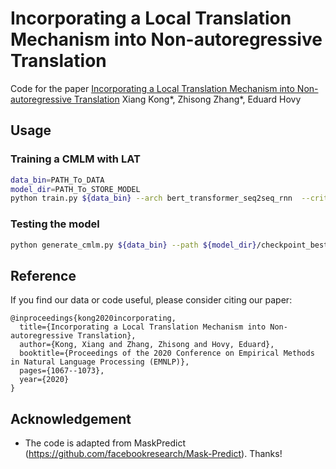 # Incorporating a Local Translation Mechanism into Non-autoregressive Translation
Code for the paper
[Incorporating a Local Translation Mechanism into Non-autoregressive Translation](https://arxiv.org/pdf/2011.06132.pdf) Xiang Kong*, Zhisong Zhang*, Eduard Hovy

## Usage
### Training a CMLM with LAT
```bash
data_bin=PATH_To_DATA
model_dir=PATH_To_STORE_MODEL
python train.py ${data_bin} --arch bert_transformer_seq2seq_rnn  --criterion label_smoothed_length_cross_entropy --label-smoothing 0.1 --lr 5e-4 --warmup-init-lr 1e-7 --min-lr 1e-9 --lr-scheduler inverse_sqrt --warmup-updates 10000 --optimizer adam --adam-betas '(0.9, 0.999)' --adam-eps 1e-6 --task translation_self_rnn_context --max-tokens 4000 --weight-decay 0.01 --dropout 0.3 --encoder-layers 6 --encoder-embed-dim 512 --decoder-layers 6 --decoder-embed-dim 512 --fp16 --max-source-positions 10000 --max-target-positions 10000 --max-update 300000 --seed 0 --save-dir ${model_dir} --len-context 2 --context-dir right --keep-last-epochs 10  --unmask-loss-ratio 0.1 --share-all-embeddings  --update-freq 16 --save-interval-updates 1000 --no-epoch-checkpoints --keep-interval-updates 20 --ddp-backend=no_c10d
```
### Testing the model
```bash
python generate_cmlm.py ${data_bin} --path ${model_dir}/checkpoint_best.pt  --task translation_self_rnn_context  --remove-bpe --max-sentences 20 --decoding-iterations 1 --decoding-strategy mask_predict_rnn
```
## Reference
If you find our data or code useful, please consider citing our paper:
```
@inproceedings{kong2020incorporating,
  title={Incorporating a Local Translation Mechanism into Non-autoregressive Translation},
  author={Kong, Xiang and Zhang, Zhisong and Hovy, Eduard},
  booktitle={Proceedings of the 2020 Conference on Empirical Methods in Natural Language Processing (EMNLP)},
  pages={1067--1073},
  year={2020}
}
```

## Acknowledgement
* The code is adapted from MaskPredict (https://github.com/facebookresearch/Mask-Predict). Thanks!


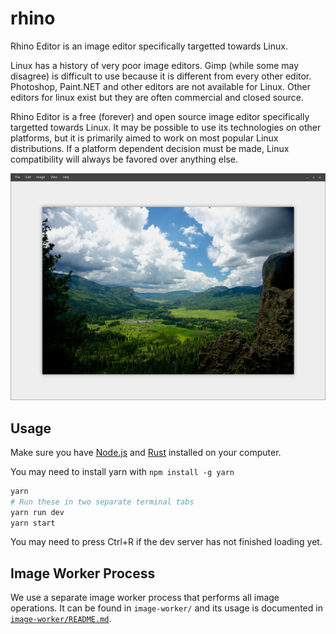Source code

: # rhino

Rhino Editor is an image editor specifically targetted towards Linux.

Linux has a history of very poor image editors. Gimp (while some may disagree)
is difficult to use because it is different from every other editor. Photoshop,
Paint.NET and other editors are not available for Linux. Other editors for linux
exist but they are often commercial and closed source.

Rhino Editor is a free (forever) and open source image editor specifically
targetted towards Linux. It may be possible to use its technologies on other
platforms, but it is primarily aimed to work on most popular Linux
distributions. If a platform dependent decision must be made, Linux
compatibility will always be favored over anything else.

![Rhino Image Editor](preview.png)

## Usage

Make sure you have [Node.js](https://nodejs.org/en/) and
[Rust](https://www.rust-lang.org/) installed on your computer.

You may need to install yarn with `npm install -g yarn`

```bash
yarn
# Run these in two separate terminal tabs
yarn run dev
yarn start
```

You may need to press Ctrl+R if the dev server has not finished loading yet.

## Image Worker Process

We use a separate image worker process that performs all
image operations. It can be found in `image-worker/` and
its usage is documented in [`image-worker/README.md`](image-worker/README.md).
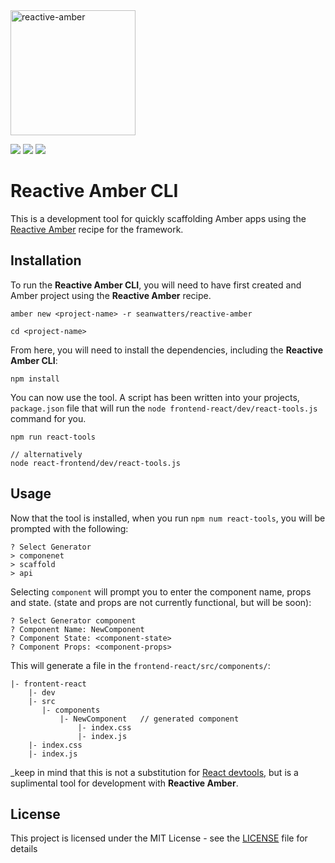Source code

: 
 <img src="https://camo.githubusercontent.com/97b4f26bedb5faf9f9eb71296095f78b557b124c/68747470733a2f2f7365616e776174746572732e696f2f696d616765732f72656163746976652d616d6265722d6c6162656c2e706e67" alt="reactive-amber" data-canonical-src="https://seanwatters.io/images/reactive-amber-label.png" height="200">

<a href="https://amberframework.org/"><img src="https://img.shields.io/badge/using-amber_framework-black.svg" ></a>
<a href="https://amberframework.org/"><img src="https://img.shields.io/badge/using-reactive_amber-darkgrey.svg" ></a>
<a href="https://opensource.org/licenses/MIT"><img src="https://img.shields.io/badge/License-MIT-lightblue.svg" ></a>

# Reactive Amber CLI

This is a development tool for quickly scaffolding Amber apps using the [Reactive Amber](https://github.com/seanwatters/reactive-amber) recipe for the framework. 

## Installation

To run the **Reactive Amber CLI**, you will need to have first created and Amber project using the **Reactive Amber** recipe.

```
amber new <project-name> -r seanwatters/reactive-amber

cd <project-name>
```

From here, you will need to install the dependencies, including the **Reactive Amber CLI**:

```
npm install
```

You can now use the tool. A script has been written into your projects, `package.json` file that will run the `node frontend-react/dev/react-tools.js` command for you.

```
npm run react-tools

// alternatively
node react-frontend/dev/react-tools.js
```

## Usage

Now that the tool is installed, when you run `npm num react-tools`, you will be prompted with the following:

```
? Select Generator
> componenet
> scaffold
> api
```

Selecting `component` will prompt you to enter the component name, props and state. (state and props are not currently functional, but will be soon):

```
? Select Generator component
? Component Name: NewComponent
? Component State: <component-state>
? Component Props: <component-props>
```

This will generate a file in the `frontend-react/src/components/`:

```
|- frontent-react
    |- dev
    |- src
       |- components
           |- NewComponent   // generated component
               |- index.css
               |- index.js
    |- index.css
    |- index.js
```

_keep in mind that this is not a substitution for [React devtools](https://reactjs.org/blog/2019/08/15/new-react-devtools.html), but is a suplimental tool for development with **Reactive Amber**.

## License

This project is licensed under the MIT License - see the [LICENSE](LICENSE) file for details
==========
To do ->
Show me all lines in the records that contain "paper".

Written reply ->
Code for the paper
If you find our data or code useful, please consider citing our paper:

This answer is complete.